**ABOUT THIS EXERCISE**
Your task is to print, exactly and only, the lines from the start of the entries below through the line with "### **RAM-Guard & Idle-Evict System**". Include both ends, but skip the pictures.

(Dataset entries)
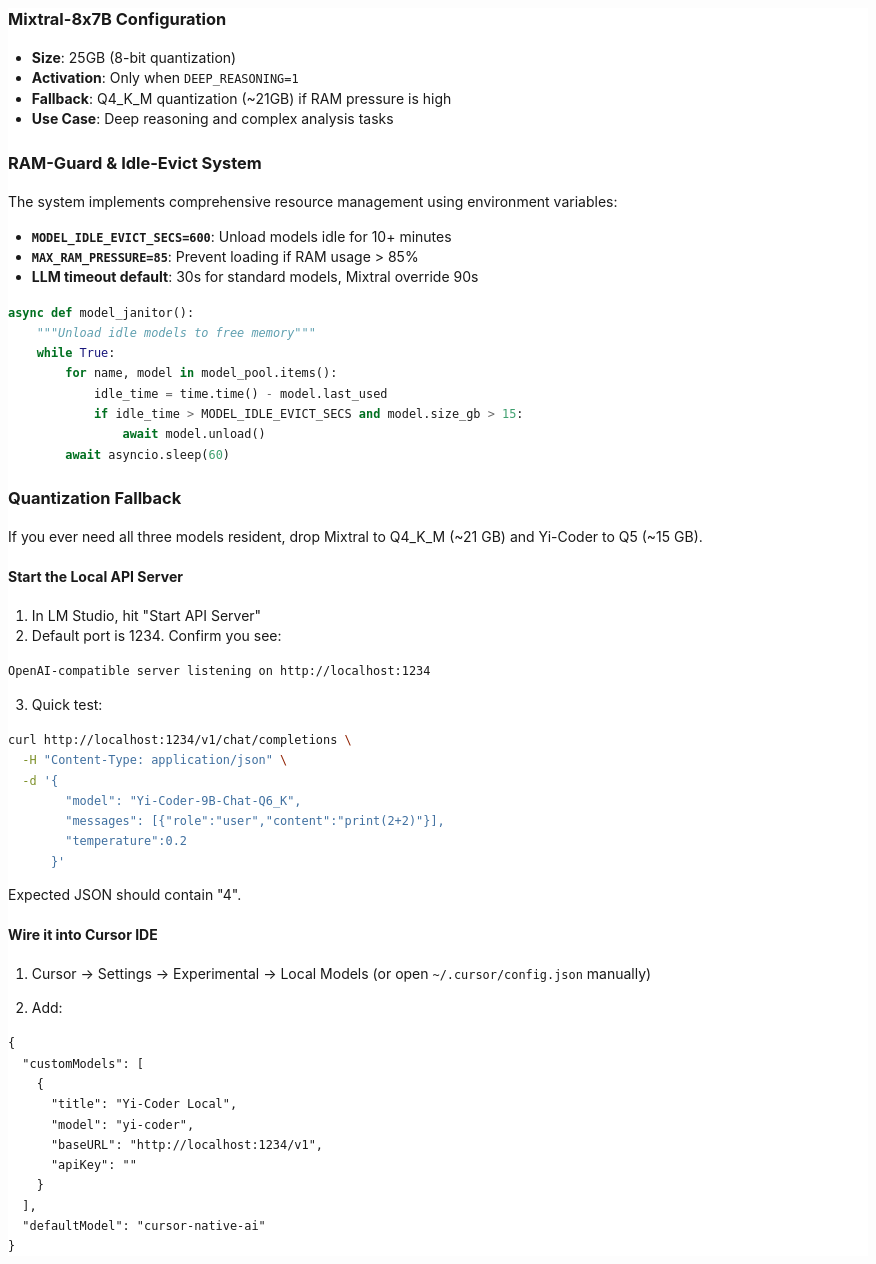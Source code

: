 ### **Mixtral-8x7B Configuration**
- **Size**: 25GB (8-bit quantization)
- **Activation**: Only when `DEEP_REASONING=1`
- **Fallback**: Q4_K_M quantization (~21GB) if RAM pressure is high
- **Use Case**: Deep reasoning and complex analysis tasks

### **RAM-Guard & Idle-Evict System**
The system implements comprehensive resource management using environment variables:

- **`MODEL_IDLE_EVICT_SECS=600`**: Unload models idle for 10+ minutes
- **`MAX_RAM_PRESSURE=85`**: Prevent loading if RAM usage > 85%
- **LLM timeout default**: 30s for standard models, Mixtral override 90s

```python
async def model_janitor():
    """Unload idle models to free memory"""
    while True:
        for name, model in model_pool.items():
            idle_time = time.time() - model.last_used
            if idle_time > MODEL_IDLE_EVICT_SECS and model.size_gb > 15:
                await model.unload()
        await asyncio.sleep(60)
```

### **Quantization Fallback**
If you ever need all three models resident, drop Mixtral to Q4_K_M (~21 GB) and Yi-Coder to Q5 (~15 GB).

#### **Start the Local API Server**
1. In LM Studio, hit "Start API Server"
2. Default port is 1234. Confirm you see:
```
OpenAI-compatible server listening on http://localhost:1234
```

3. Quick test:
```bash
curl http://localhost:1234/v1/chat/completions \
  -H "Content-Type: application/json" \
  -d '{
        "model": "Yi-Coder-9B-Chat-Q6_K",
        "messages": [{"role":"user","content":"print(2+2)"}],
        "temperature":0.2
      }'
```
Expected JSON should contain "4".

#### **Wire it into Cursor IDE**
1. Cursor → Settings → Experimental → Local Models
   (or open `~/.cursor/config.json` manually)

2. Add:
```jsonc
{
  "customModels": [
    {
      "title": "Yi-Coder Local",
      "model": "yi-coder",
      "baseURL": "http://localhost:1234/v1",
      "apiKey": ""
    }
  ],
  "defaultModel": "cursor-native-ai"
}
```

**EXERCISE SOLUTION**
Source code

: ### **Mixtral-8x7B Configuration**
- **Size**: 25GB (8-bit quantization)
- **Activation**: Only when `DEEP_REASONING=1`
- **Fallback**: Q4_K_M quantization (~21GB) if RAM pressure is high
- **Use Case**: Deep reasoning and complex analysis tasks

### **RAM-Guard & Idle-Evict System**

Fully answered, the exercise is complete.